[MATERIAL FOR THE TASK]

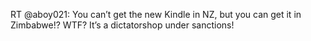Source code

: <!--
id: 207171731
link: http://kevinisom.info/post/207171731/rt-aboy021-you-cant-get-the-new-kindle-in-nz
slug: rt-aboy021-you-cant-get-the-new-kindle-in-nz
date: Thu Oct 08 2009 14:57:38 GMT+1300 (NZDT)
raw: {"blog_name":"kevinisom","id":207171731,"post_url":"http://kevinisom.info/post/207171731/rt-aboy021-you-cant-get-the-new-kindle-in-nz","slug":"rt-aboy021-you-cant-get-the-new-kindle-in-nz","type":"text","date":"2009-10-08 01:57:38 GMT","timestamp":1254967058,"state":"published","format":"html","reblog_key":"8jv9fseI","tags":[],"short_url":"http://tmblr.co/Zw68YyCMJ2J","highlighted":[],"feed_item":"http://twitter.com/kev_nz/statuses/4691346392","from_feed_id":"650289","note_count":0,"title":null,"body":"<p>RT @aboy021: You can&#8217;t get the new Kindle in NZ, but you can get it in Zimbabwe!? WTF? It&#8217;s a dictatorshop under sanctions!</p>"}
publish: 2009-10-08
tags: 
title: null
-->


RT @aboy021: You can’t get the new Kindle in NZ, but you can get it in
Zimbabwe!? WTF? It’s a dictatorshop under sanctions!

[/MATERIAL FOR THE TASK]
[MATERIAL FOR THE TASK]

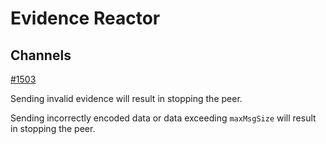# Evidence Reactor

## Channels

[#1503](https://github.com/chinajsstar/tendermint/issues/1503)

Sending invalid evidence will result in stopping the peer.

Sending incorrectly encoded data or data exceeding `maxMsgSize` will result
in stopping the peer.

[/MATERIAL FOR THE TASK]

One stretch of the lines above is wanted, from the line that contains "slug: rt-aboy021-you-cant-get-the-new-kindle-in-nz" through the line that contains "Zimbabwe!? WTF? It’s". Output it exactly.

slug: rt-aboy021-you-cant-get-the-new-kindle-in-nz
date: Thu Oct 08 2009 14:57:38 GMT+1300 (NZDT)
raw: {"blog_name":"kevinisom","id":207171731,"post_url":"http://kevinisom.info/post/207171731/rt-aboy021-you-cant-get-the-new-kindle-in-nz","slug":"rt-aboy021-you-cant-get-the-new-kindle-in-nz","type":"text","date":"2009-10-08 01:57:38 GMT","timestamp":1254967058,"state":"published","format":"html","reblog_key":"8jv9fseI","tags":[],"short_url":"http://tmblr.co/Zw68YyCMJ2J","highlighted":[],"feed_item":"http://twitter.com/kev_nz/statuses/4691346392","from_feed_id":"650289","note_count":0,"title":null,"body":"<p>RT @aboy021: You can&#8217;t get the new Kindle in NZ, but you can get it in Zimbabwe!? WTF? It&#8217;s a dictatorshop under sanctions!</p>"}
publish: 2009-10-08
tags: 
title: null
-->


RT @aboy021: You can’t get the new Kindle in NZ, but you can get it in
Zimbabwe!? WTF? It’s a dictatorshop under sanctions!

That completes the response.